Rendered images with source text
-.-.-

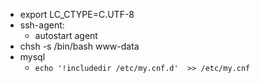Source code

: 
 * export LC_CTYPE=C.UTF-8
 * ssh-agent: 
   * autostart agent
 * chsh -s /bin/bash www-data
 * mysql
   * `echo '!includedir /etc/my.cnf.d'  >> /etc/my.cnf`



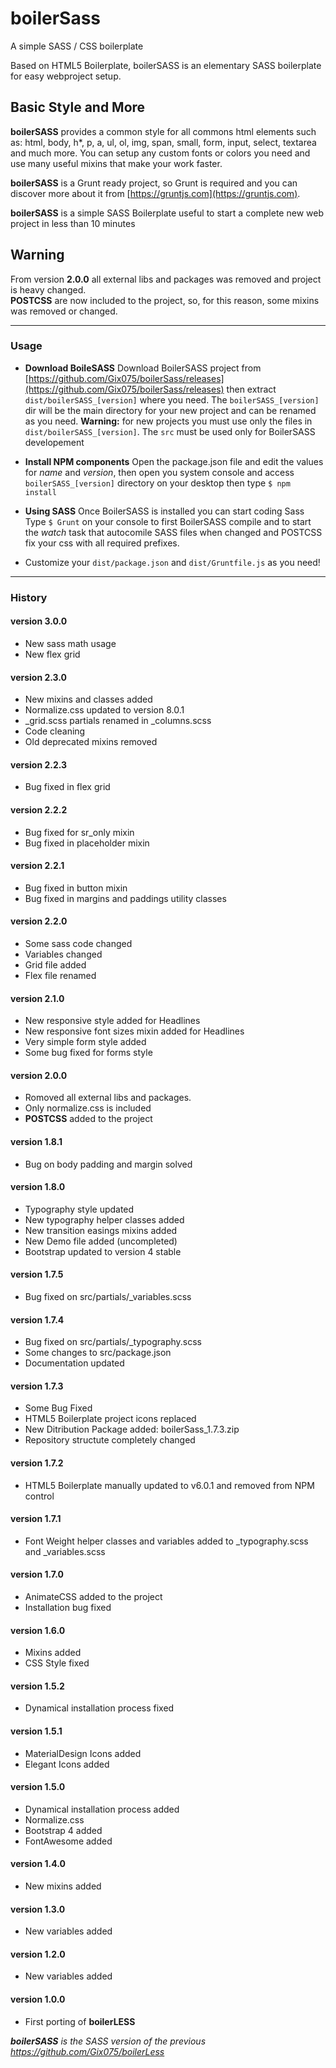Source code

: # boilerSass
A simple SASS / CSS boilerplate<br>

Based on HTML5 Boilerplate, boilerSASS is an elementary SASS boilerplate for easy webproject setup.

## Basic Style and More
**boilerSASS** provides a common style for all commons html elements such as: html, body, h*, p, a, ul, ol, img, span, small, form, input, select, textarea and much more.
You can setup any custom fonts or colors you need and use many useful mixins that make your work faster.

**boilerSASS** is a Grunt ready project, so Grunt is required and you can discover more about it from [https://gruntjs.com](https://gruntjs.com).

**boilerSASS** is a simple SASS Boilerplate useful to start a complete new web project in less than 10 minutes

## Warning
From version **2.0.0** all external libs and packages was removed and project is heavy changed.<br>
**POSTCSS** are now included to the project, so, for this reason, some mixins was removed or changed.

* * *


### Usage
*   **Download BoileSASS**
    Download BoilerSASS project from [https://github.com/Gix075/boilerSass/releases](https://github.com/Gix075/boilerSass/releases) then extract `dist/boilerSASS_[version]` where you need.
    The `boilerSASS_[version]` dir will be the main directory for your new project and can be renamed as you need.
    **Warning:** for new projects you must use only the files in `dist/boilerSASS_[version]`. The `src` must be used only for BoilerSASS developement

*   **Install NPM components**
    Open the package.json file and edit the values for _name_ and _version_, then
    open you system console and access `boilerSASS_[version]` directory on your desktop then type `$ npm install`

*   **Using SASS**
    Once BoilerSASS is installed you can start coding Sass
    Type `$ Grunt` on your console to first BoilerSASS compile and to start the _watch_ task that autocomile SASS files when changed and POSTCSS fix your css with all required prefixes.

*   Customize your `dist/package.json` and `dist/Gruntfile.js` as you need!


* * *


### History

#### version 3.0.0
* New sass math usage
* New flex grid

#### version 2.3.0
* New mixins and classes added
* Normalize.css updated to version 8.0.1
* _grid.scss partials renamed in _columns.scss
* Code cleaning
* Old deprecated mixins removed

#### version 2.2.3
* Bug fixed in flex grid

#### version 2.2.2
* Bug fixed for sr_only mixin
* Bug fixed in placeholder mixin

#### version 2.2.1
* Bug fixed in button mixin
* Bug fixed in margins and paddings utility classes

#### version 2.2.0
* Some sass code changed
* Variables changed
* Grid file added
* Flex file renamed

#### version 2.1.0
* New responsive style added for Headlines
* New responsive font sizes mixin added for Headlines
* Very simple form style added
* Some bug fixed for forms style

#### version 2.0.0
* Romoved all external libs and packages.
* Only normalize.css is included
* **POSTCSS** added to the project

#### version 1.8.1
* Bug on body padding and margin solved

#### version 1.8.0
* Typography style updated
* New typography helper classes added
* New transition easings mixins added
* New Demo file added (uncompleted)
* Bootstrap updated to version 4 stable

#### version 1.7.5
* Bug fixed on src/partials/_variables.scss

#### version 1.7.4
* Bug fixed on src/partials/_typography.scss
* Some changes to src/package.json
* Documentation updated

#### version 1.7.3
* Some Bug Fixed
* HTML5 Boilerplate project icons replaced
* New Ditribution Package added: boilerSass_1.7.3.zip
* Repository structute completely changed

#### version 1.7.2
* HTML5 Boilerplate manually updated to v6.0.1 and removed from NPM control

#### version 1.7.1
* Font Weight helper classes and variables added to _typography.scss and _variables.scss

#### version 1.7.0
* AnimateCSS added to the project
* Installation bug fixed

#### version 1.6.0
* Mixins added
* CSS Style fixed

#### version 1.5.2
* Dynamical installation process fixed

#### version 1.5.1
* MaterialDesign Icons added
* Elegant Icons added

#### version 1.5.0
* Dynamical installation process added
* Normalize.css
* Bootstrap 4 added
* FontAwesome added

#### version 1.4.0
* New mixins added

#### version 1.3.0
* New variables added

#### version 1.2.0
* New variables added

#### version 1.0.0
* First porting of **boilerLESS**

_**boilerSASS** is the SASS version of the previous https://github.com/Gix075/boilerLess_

-.-.-

-- INSTRUCTIONS TO FOLLOW --
You need to copy every entry exactly, taking out only the pictures.

-- RESULT --
Source code

: 
 * export LC_CTYPE=C.UTF-8
 * ssh-agent: 
   * autostart agent
 * chsh -s /bin/bash www-data
 * mysql
   * `echo '!includedir /etc/my.cnf.d'  >> /etc/my.cnf`



Source code

: # boilerSass
A simple SASS / CSS boilerplate<br>

Based on HTML5 Boilerplate, boilerSASS is an elementary SASS boilerplate for easy webproject setup.

## Basic Style and More
**boilerSASS** provides a common style for all commons html elements such as: html, body, h*, p, a, ul, ol, img, span, small, form, input, select, textarea and much more.
You can setup any custom fonts or colors you need and use many useful mixins that make your work faster.

**boilerSASS** is a Grunt ready project, so Grunt is required and you can discover more about it from [https://gruntjs.com](https://gruntjs.com).

**boilerSASS** is a simple SASS Boilerplate useful to start a complete new web project in less than 10 minutes

## Warning
From version **2.0.0** all external libs and packages was removed and project is heavy changed.<br>
**POSTCSS** are now included to the project, so, for this reason, some mixins was removed or changed.

* * *


### Usage
*   **Download BoileSASS**
    Download BoilerSASS project from [https://github.com/Gix075/boilerSass/releases](https://github.com/Gix075/boilerSass/releases) then extract `dist/boilerSASS_[version]` where you need.
    The `boilerSASS_[version]` dir will be the main directory for your new project and can be renamed as you need.
    **Warning:** for new projects you must use only the files in `dist/boilerSASS_[version]`. The `src` must be used only for BoilerSASS developement

*   **Install NPM components**
    Open the package.json file and edit the values for _name_ and _version_, then
    open you system console and access `boilerSASS_[version]` directory on your desktop then type `$ npm install`

*   **Using SASS**
    Once BoilerSASS is installed you can start coding Sass
    Type `$ Grunt` on your console to first BoilerSASS compile and to start the _watch_ task that autocomile SASS files when changed and POSTCSS fix your css with all required prefixes.

*   Customize your `dist/package.json` and `dist/Gruntfile.js` as you need!


* * *


### History

#### version 3.0.0
* New sass math usage
* New flex grid

#### version 2.3.0
* New mixins and classes added
* Normalize.css updated to version 8.0.1
* _grid.scss partials renamed in _columns.scss
* Code cleaning
* Old deprecated mixins removed

#### version 2.2.3
* Bug fixed in flex grid

#### version 2.2.2
* Bug fixed for sr_only mixin
* Bug fixed in placeholder mixin

#### version 2.2.1
* Bug fixed in button mixin
* Bug fixed in margins and paddings utility classes

#### version 2.2.0
* Some sass code changed
* Variables changed
* Grid file added
* Flex file renamed

#### version 2.1.0
* New responsive style added for Headlines
* New responsive font sizes mixin added for Headlines
* Very simple form style added
* Some bug fixed for forms style

#### version 2.0.0
* Romoved all external libs and packages.
* Only normalize.css is included
* **POSTCSS** added to the project

#### version 1.8.1
* Bug on body padding and margin solved

#### version 1.8.0
* Typography style updated
* New typography helper classes added
* New transition easings mixins added
* New Demo file added (uncompleted)
* Bootstrap updated to version 4 stable

#### version 1.7.5
* Bug fixed on src/partials/_variables.scss

#### version 1.7.4
* Bug fixed on src/partials/_typography.scss
* Some changes to src/package.json
* Documentation updated

#### version 1.7.3
* Some Bug Fixed
* HTML5 Boilerplate project icons replaced
* New Ditribution Package added: boilerSass_1.7.3.zip
* Repository structute completely changed

#### version 1.7.2
* HTML5 Boilerplate manually updated to v6.0.1 and removed from NPM control

#### version 1.7.1
* Font Weight helper classes and variables added to _typography.scss and _variables.scss

#### version 1.7.0
* AnimateCSS added to the project
* Installation bug fixed

#### version 1.6.0
* Mixins added
* CSS Style fixed

#### version 1.5.2
* Dynamical installation process fixed

#### version 1.5.1
* MaterialDesign Icons added
* Elegant Icons added

#### version 1.5.0
* Dynamical installation process added
* Normalize.css
* Bootstrap 4 added
* FontAwesome added

#### version 1.4.0
* New mixins added

#### version 1.3.0
* New variables added

#### version 1.2.0
* New variables added

#### version 1.0.0
* First porting of **boilerLESS**

_**boilerSASS** is the SASS version of the previous https://github.com/Gix075/boilerLess_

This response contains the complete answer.